スマホ解禁については、彼が1年の時からアンケートを取ったり署名を集めたりしてて、高田君主導のもと微に入り細に渡った資料も揃え、去年前期の半年をかけて先生方を説得。見事今年度からのスマホ解禁を勝ち取った。
彼の凄いところは、その資料にあったらしい。
耳障りのいい、先生たちが喜びそうな利点ばかり並べるのではなく、学校側が顔をしかめるようなマイナス点も全て網羅していた。
後で高田君に訊いたら、物事には何でも裏と表があって、誰もが諸手を挙げて喜ぶような事はあり得ないそうだ。
1つ利点があったとしても、裏を返せばそれはマイナス点ともなる。そういったものを包み隠さず顕にした上で、それでもスマホ解禁は学校側にも利がある、と説得した。
具体的には、ラインやメールを活用した担任と生徒の、そしてクラス単位や学年単位の連絡網。
一言でいえばそれだけでも、これは先生たちにとっても、生徒一人一人を把握する上でとても楽になったし、生徒との距離が密になったと喜ばれた。
具体的なマニュアルと、予測される問題点への対応策まで用意されて、頭ごなしに反対するつもりだった生徒指導の先生も唸ったそうだよ。今ではその生徒指導の先生が一番熱心に、ラインでのやり取りをしてるって噂だ。
もちろんいきなり完全に解禁になる訳じゃない。今はお試し期間ってやつなんだ。
あたしたちがバカをやって、やっぱりこんなものを持ち込ませるのは良くない、って学校側が判断してしまったら、全てはチャラになった上に、恐らくもう永遠にうちの高校でのスマホ解禁はなくなってしまう。

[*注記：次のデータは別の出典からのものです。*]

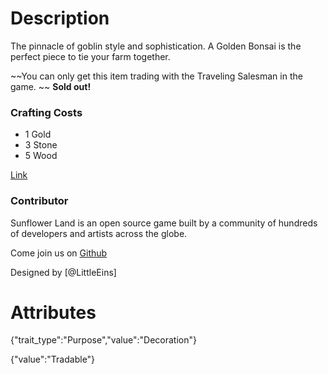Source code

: # Description

The pinnacle of goblin style and sophistication. A Golden Bonsai is the perfect piece to tie your farm together.

~~You can only get this item trading with the Traveling Salesman in the game. ~~ **Sold out!**

### Crafting Costs

- 1 Gold
- 3 Stone
- 5 Wood

[Link](https://docs.sunflower-land.com/player-guides/rare-and-limited-items#decorations)

### Contributor

Sunflower Land is an open source game built by a community of hundreds of developers and artists across the globe.

Come join us on [Github](https://github.com/sunflower-land/sunflower-land)

Designed by [@LittleEins]

# Attributes

{"trait_type":"Purpose","value":"Decoration"}

{"value":"Tradable"}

去年の後期には、それに関するプリントがくどい程配られ、今年の入学式・始業式では生徒会長自らが壇上に立ち、これから先何十年に渡ってこの高校に入学してくる生徒たち全員から、恨まれ続ける覚悟がないなら、決して規則を破るな!と恫喝してみせた。
ほんの2ヶ月前の事だけど、その恐ろしさといったら語り草になるほどで、あたしなんか怖くて一切前を見なかったからね。
「あ、そっか。だからあんなに格好いいのに……」
……顔、覚えてなかったんだな……。
ふと思いついたあたしが呟くと、ミサキとサチは呆れたように言った。
「格好いいのは認めるけど、あんな恐そうな人は無理!」
「笑った顔なんて想像できないっ!」
そんなことないよ。よく笑うし優しいし、甘やかしてくれるし、甘えてきたりもするよ。
心の中でそう思った途端、二人の声がはもった。
「「そう思ってたのに、あの微笑みは反則っ!!」」
ああ、うん。その気持ちならとってもよく分かりマス。
その日の夜、高田君にメールで『生徒会長だなんて知らなかったよ?』って送ったら、『うん、お前が知らないって事は知ってた』って、ややこしい返信が来た。

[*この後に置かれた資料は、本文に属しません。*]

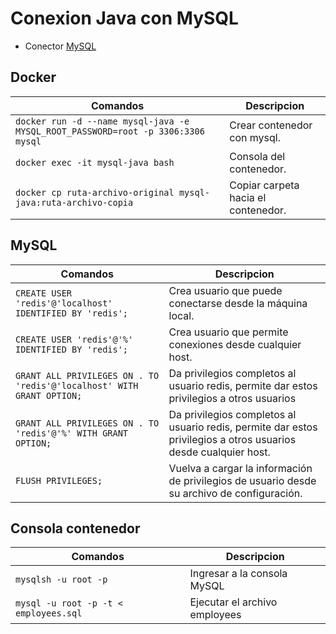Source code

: # Conexion Java con MySQL

- Conector [MySQL](https://dev.mysql.com/downloads/connector/j/)

## Docker

| Comandos                                                                         | Descripcion                         |
| -------------------------------------------------------------------------------- | ----------------------------------- |
| `docker run -d --name mysql-java -e MYSQL_ROOT_PASSWORD=root -p 3306:3306 mysql` | Crear contenedor con mysql.         |
| `docker exec -it mysql-java bash`                                                | Consola del contenedor.             |
| `docker cp ruta-archivo-original mysql-java:ruta-archivo-copia`                  | Copiar carpeta hacia el contenedor. |

## MySQL

| Comandos                                                              | Descripcion                                                                                                     |
| --------------------------------------------------------------------- | --------------------------------------------------------------------------------------------------------------- |
| `CREATE USER 'redis'@'localhost' IDENTIFIED BY 'redis';`              | Crea usuario que puede conectarse desde la máquina local.                                                       |
| `CREATE USER 'redis'@'%' IDENTIFIED BY 'redis';`                      | Crea usuario que permite conexiones desde cualquier host.                                                       |
| `GRANT ALL PRIVILEGES ON . TO 'redis'@'localhost' WITH GRANT OPTION;` | Da privilegios completos al usuario redis, permite dar estos privilegios a otros usuarios                       |
| `GRANT ALL PRIVILEGES ON . TO 'redis'@'%' WITH GRANT OPTION;`         | Da privilegios completos al usuario redis, permite dar estos privilegios a otros usuarios desde cualquier host. |
| `FLUSH PRIVILEGES;`                                                   | Vuelva a cargar la información de privilegios de usuario desde su archivo de configuración.                     |

## Consola contenedor

| Comandos                              | Descripcion                   |
| ------------------------------------- | ----------------------------- |
| `mysqlsh -u root -p`                  | Ingresar a la consola MySQL   |
| `mysql -u root -p -t < employees.sql` | Ejecutar el archivo employees |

『どーして教えてくれなかったの?』ってメールには、『いつ気がつくのか楽しみにしてた。思ったより早かった』って、……鬼かっ!
そんな感じのてんやわんやの末、あたしは昼休みを高田君と過ごす事になったんだ。
ミサキとサチは、いつでも戻ってきていいからね、と暖かいんだか暖かくないんだか解らない言葉で送り出してくれた。
しーちゃんには勿論速攻で話したよ。高田君は有名人だし、他所の口から耳に入るより、あたしが自分の口で伝えたかったからね。
そしたら、なんと久しぶりにブラック安藤さんが降臨された。
「もうっ!みゃんちゃんは絶対あいつの好みだと思ったのよっ!……に、そっくりなんだもの。油断も隙もないわっ」
眉間に皺寄せ、低く唸るしーちゃん。
にゃんを手懐けたのみならず、みゃんちゃんまで私から奪うなんてっ!って呟いたのは聞こえなかった事にしておきマス。
うん。また今度、久しぶりにうちに遊びにおいでよ。高田君はまだ来たことないからね。お焦げも熱烈歓迎で待ってるし、最近撮った写真もお見せしましょう。
そしてあたしと彼は、お昼になったら高田君指定のこの場所で待ち合わせるようになった。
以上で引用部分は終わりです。